Commit Graph

68 Commits

Author SHA1 Message Date
Jason Tedor 5fcda57b37
Rename MetaData to Metadata in all of the places (#54519)
This is a simple naming change PR, to fix the fact that "metadata" is a
single English word, and for too long we have not followed general
naming conventions for it. We are also not consistent about it, for
example, METADATA instead of META_DATA if we were trying to be
consistent with MetaData (although METADATA is correct when considered
in the context of "metadata"). This was a simple find and replace across
the code base, only taking a few minutes to fix this naming issue
forever.
2020-03-31 17:24:38 -04:00
Julie Tibshirani c2e9d13ebd
Default include_type_name to false in the yml test harness. (#38058)
This PR removes the temporary change we made to the yml test harness in #37285
to automatically set `include_type_name` to `true` in index creation requests
if it's not already specified. This is possible now that the vast majority of
index creation requests were updated to be typeless in #37611. A few additional
tests also needed updating here.

Additionally, this PR updates the test harness to set `include_type_name` to
`false` in index creation requests when communicating with 6.x nodes. This
mirrors the logic added in #37611 to allow for typeless document write requests
in test set-up code. With this update in place, we can remove many references
to `include_type_name: false` from the yml tests.
2019-02-01 11:44:13 -08:00
Colin Goodheart-Smithe 21e392e95e
Removes typed calls from YAML REST tests (#37611)
This PR attempts to remove all typed calls from our YAML REST tests. The PR adds include_type_name: false to create index requests that use a mapping and also to put mapping requests. It also removes _type from index requests where they haven't already been removed. The PR ignores tests named *_with_types.yml since this are specifically testing typed API behaviour.

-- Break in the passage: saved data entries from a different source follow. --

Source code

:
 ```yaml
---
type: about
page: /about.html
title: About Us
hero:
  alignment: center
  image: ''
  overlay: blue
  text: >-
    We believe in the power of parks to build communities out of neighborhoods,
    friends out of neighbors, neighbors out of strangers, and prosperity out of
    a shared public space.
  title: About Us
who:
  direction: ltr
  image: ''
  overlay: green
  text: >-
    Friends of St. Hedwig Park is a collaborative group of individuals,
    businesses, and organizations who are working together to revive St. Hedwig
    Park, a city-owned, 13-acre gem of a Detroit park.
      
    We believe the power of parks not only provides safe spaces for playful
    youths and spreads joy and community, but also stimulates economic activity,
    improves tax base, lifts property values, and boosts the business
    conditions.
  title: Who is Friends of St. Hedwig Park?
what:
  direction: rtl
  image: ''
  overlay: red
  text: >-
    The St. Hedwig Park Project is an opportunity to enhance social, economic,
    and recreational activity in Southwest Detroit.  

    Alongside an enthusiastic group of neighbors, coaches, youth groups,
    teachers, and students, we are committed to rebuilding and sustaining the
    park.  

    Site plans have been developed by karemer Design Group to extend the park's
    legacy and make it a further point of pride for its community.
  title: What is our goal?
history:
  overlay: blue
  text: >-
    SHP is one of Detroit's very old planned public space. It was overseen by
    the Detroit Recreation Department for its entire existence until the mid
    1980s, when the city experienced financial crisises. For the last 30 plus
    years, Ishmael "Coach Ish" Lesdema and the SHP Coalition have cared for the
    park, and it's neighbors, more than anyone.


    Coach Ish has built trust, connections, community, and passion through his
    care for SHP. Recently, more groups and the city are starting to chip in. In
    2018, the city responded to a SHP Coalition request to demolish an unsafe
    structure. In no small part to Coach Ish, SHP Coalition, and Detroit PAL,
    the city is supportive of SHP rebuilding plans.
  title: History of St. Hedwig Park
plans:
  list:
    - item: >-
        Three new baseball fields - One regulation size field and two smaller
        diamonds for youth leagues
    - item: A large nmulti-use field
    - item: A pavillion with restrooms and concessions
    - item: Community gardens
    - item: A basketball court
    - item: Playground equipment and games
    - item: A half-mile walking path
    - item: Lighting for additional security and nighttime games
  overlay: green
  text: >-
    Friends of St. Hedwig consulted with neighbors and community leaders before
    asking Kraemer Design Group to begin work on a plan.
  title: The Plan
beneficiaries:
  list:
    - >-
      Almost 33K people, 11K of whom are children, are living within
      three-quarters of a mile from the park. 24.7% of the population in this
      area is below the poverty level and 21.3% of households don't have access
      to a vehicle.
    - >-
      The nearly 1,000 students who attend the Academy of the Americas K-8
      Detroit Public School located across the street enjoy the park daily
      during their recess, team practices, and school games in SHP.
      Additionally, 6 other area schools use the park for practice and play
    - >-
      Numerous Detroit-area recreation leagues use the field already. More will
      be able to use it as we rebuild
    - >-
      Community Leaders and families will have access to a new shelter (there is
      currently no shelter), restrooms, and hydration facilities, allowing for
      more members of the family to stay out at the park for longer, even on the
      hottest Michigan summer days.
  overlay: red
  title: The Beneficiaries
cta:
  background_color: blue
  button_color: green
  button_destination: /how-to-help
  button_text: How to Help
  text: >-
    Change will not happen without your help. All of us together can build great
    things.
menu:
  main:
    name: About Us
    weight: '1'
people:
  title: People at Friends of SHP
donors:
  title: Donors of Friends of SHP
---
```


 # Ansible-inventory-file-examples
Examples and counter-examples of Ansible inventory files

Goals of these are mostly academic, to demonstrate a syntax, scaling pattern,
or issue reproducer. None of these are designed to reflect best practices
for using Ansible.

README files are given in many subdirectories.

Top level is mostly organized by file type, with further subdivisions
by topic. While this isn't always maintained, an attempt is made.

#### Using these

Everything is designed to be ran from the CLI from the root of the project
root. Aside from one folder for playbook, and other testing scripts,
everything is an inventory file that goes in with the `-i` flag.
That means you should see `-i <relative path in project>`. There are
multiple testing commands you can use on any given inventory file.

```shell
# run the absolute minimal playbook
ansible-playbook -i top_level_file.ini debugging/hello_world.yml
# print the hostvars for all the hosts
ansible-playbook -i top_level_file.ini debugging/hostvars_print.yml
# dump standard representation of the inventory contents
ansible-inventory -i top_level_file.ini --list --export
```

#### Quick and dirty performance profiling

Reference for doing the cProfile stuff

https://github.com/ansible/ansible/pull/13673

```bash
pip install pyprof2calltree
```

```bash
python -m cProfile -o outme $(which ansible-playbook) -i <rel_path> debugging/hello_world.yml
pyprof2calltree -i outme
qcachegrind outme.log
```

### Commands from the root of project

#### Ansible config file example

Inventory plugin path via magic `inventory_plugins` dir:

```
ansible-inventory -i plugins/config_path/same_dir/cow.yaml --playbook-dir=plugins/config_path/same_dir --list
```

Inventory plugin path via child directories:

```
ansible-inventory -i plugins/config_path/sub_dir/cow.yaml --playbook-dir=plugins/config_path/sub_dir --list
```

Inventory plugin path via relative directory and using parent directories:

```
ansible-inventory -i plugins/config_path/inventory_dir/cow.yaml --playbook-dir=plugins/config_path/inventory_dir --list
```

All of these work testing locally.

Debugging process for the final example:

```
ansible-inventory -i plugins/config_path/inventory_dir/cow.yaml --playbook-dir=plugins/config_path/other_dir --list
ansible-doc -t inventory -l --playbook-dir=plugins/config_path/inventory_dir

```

The change also includes changing the test harness to add the type _doc to index, update, get and bulk requests that do not specify the document type when the test is running against a mixed 7.x/6.x cluster.
2019-01-30 16:32:58 +00:00
Jim Ferenczi 18866c4c0b
Make hits.total an object in the search response (#35849)
This commit changes the format of the `hits.total` in the search response to be an object with
a `value` and a `relation`. The `value` indicates the number of hits that match the query and the
`relation` indicates whether the number is accurate (in which case the relation is equals to `eq`)
or a lower bound of the total (in which case it is equals to `gte`).
This change also adds a parameter called `rest_total_hits_as_int` that can be used in the
search APIs to opt out from this change (retrieve the total hits as a number in the rest response).
Note that currently all search responses are accurate (`track_total_hits: true`) or they don't contain
`hits.total` (`track_total_hits: true`). We'll add a way to get a lower bound of the total hits in a
follow up (to allow numbers to be passed to `track_total_hits`).

Relates #33028
2018-12-05 19:49:06 +01:00
Alan Woodward a646f85a99
Ensure TokenFilters only produce single tokens when parsing synonyms (#34331)
A number of tokenfilters can produce multiple tokens at the same position.  This
is a problem when using token chains to parse synonym files, as the SynonymMap
requires that there are no stacked tokens in its input.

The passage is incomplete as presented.